Maybe it pleases the bureaucrats. The size of the PCA (size period) is inconsequential to faithfulness.


Calvinbeza said:


> If this statistical numbers are not exact and correct, why is it published?


----------



## Calvinbeza (Jun 8, 2015)

> I heard Dr. Ligon Ducan speak last night and he estimated several times that the membership of the PCA is "near 400,000,"



How do he know that?

From wich statistics?


----------



## Edward (Jun 8, 2015)

GulfCoast Presbyterian said:


> Does PCA have a mandatory (or voluntary) "Per Capita" contribution?



Voluntary. Looks like $103 for 2015. I thought we budgeted $99, but that may have been last year's number.

Edit to add - that is based on communing members, I believe.


----------



## Edward (Jun 8, 2015)

Calvinbeza said:


> If this statistical numbers are not exact and correct, why is it published?


It does have some utility as a year-to-year comparison. As we are doing here. 




Jake said:


> I heard Dr. Ligon Ducan speak last night and he estimated several times that the membership of the PCA is "near 400,000," although he didn't cite anything for that.


Probably in that range. He likely has a better picture of who isn't reporting and what the sizes might be. I've always assumed that it is generally the smaller churches, but I don't have a basis for that that I can recall.


----------



## yeutter (Jun 8, 2015)

NaphtaliPress said:


> Maybe it pleases the bureaucrats. The size of the PCA (size period) is inconsequential to faithfulness.


Amen. But it is noteworthy that the average Sunday attendance in the PCA is probably higher then the average Sunday attendance in the PCUSA.


----------



## Calvinbeza (Jun 8, 2015)

Thanks


----------



## Calvinbeza (Jun 9, 2015)

What do you think , causes of the PCA membership losses?


----------



## PuritanCovenanter (Jun 9, 2015)

Didn't they give a few reasons above? What do you think of your Church? How is it fairing statistically? Are you guys gaining members? If so are they people coming from other congregations or are they from efforts of the congregation sowing and watering? Do they do door to door visitation or do they rely mostly upon what is called friendship evangelism? Is your Church very active in the community and is it gaining members from that effort? If you are losing members why are they leaving your congregation?


----------



## Edward (Jun 9, 2015)

Calvinbeza said:


> What do you think , causes of the PCA membership losses?



Change in MNA strategy is a factor. Build out in some of the 'easy pickings' areas. Growing hostility toward Christianity in America, and moral values in general. Economic conditions.


----------



## PuritanCovenanter (Jun 9, 2015)

I believe the reason Christianity might be going down in numbers supposedly can be explained by the Parable of the Sower.

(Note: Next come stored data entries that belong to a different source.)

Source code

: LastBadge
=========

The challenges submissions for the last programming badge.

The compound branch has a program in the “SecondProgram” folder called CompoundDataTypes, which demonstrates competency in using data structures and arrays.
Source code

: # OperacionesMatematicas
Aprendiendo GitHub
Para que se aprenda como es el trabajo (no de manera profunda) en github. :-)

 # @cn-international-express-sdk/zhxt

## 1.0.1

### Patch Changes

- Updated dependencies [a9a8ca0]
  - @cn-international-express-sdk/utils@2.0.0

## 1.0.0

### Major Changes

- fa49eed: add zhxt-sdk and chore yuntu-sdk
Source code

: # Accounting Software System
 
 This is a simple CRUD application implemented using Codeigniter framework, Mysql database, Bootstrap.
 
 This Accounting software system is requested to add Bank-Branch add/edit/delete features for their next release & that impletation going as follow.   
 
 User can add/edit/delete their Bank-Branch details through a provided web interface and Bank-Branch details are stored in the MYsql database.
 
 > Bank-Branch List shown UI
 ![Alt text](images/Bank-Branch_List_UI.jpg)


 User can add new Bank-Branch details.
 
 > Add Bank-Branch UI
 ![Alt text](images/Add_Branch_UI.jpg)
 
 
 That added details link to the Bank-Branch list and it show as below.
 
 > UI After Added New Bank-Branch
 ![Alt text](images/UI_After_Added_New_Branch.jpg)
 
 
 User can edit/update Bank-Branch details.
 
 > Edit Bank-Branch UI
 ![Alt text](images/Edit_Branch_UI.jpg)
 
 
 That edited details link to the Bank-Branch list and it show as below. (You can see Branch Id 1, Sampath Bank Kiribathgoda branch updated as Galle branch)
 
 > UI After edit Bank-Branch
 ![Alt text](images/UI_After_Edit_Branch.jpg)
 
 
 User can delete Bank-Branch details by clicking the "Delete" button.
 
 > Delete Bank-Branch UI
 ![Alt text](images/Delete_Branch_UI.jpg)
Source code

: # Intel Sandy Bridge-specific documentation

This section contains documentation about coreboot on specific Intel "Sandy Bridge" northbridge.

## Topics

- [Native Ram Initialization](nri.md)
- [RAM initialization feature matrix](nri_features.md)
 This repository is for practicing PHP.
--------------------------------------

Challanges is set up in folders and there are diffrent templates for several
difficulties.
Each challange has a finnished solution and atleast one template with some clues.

It is becoming increasingly unpopular to be a biblical Christian. Culture just might be the pan that is sifting out the chaff. The true numbers of who is a Christian actually might be going up as the chaff is being sifted out also. I personally don't understand why we should concern ourselves with numbers. One sows, One waters, the Lord gives the increase. We should be concerned if we are sowing and watering correctly but I am not so sure numbers or statistics are the best way to measure these things.

Addition... I do understand that we need to know numbers so that we may be responsible for our house and how we fund things. But I am not so sure that the line of questioning here is concerned about that.


----------



## Calvinbeza (Jun 13, 2015)

why PC(USA) churches prefer ECO, not EPC? They are very liberal in theology?


----------



## Edward (Jun 13, 2015)

Calvinbeza said:


> why PC(USA) churches prefer ECO, not EPC? They are very liberal in theology?



Generally, you should think of ECO as theological liberals who are homophobic. They've gone along with all the other innovations. They use the laundry list Book of Confessions instead of Westminster or another historic confession. Ordination of women is fine. Abortion isn't really a problem. Discrete homosexual elders was even something they could probably tolerate, although a lot were uncomfortable about that. This is a single issue split. 

The EPC, on the other hand, while soft on ordination of women and speaking in tongues, and while granting a lot of congregational leeway, at least subscribes, in a broad sense, to Westminster.


----------